The problem, of course, is that with high expectations come even higher valuations. The stock sells for 76 times last year's revenues -- let alone profits, of which it has none -- and costs 25 times the revenues that Wells expects it to produce this year. Analysts don't expect the company to book an actual GAAP profit before 2017 -- and perhaps not even then.

Long story short, this looks like a "story stock" to me -- not an actual, profit-earning business. Yes, FireEye may have a disruptive technology. Maybe it's even got better tech than anyone else. But in the fast-moving tech sector, do you want to risk your money on a bet that no one else will come up with better tech at any time in the next four years, and disrupt FireEye itself, before the company starts earning profits?

I don't.

Fuel for your portfolio? 
Finally, we'll end with another stock you've never heard of that Wall Street thinks you should: artificial intelligence-driven digital advertiser Rocket Fuel (NASDAQ: FUEL). Goldman Sachs is the banker plugging this company today, initiating coverage and assigning the stock a buy rating.

According to Goldman, "the acceleration of programmatic buying [is] one of the more significant undercurrents shaping the online advertising landscape in 2014... Rocket Fuel, with its 'artificial intelligence' technology, is helping to enable this shift." The analyst expects rapid growth in the company's penetration of the advertising market to fuel "upward estimate revisions" by its brother analysts, sending Rocket Fuel shares soaring higher and higher, and ultimately ending the year at a share price of $69.

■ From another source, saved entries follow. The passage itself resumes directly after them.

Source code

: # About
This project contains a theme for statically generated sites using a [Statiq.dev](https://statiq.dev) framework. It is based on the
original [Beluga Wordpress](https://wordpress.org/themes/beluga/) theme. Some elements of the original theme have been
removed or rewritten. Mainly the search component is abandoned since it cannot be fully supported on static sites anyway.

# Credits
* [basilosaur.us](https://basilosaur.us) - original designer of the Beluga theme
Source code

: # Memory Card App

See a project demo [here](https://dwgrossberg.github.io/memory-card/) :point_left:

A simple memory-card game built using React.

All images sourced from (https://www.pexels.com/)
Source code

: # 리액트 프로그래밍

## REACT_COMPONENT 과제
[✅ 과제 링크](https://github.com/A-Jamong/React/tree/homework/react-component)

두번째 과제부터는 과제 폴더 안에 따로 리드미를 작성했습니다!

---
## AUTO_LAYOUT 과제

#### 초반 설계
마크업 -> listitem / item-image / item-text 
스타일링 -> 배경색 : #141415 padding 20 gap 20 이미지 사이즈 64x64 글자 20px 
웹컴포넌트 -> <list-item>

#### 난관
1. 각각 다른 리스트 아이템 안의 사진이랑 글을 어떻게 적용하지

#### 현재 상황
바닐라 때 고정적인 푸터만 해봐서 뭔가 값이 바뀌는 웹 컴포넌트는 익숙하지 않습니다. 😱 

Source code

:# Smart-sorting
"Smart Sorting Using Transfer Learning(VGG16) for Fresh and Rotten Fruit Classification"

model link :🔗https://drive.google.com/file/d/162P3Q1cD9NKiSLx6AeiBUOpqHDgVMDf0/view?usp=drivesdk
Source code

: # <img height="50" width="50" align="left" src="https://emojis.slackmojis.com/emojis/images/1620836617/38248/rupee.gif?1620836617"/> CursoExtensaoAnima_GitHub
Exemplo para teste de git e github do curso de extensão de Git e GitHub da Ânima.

But here again, we encounter a case of high expectations begetting high valuations. While not as crazy overpriced at FireEye, Rocket Fuel shares are certainly not cheap at a valuation of nine times sales (and no profits, natch). Free cash flow, too, is nonexistent at the company, leaving investors with nothing more than hopes of growing sales, and hopes for further growth, to support this stock's price.

The risk: One stumble in the sales growth story, and Rocket Fuel could come tumbling back to earth.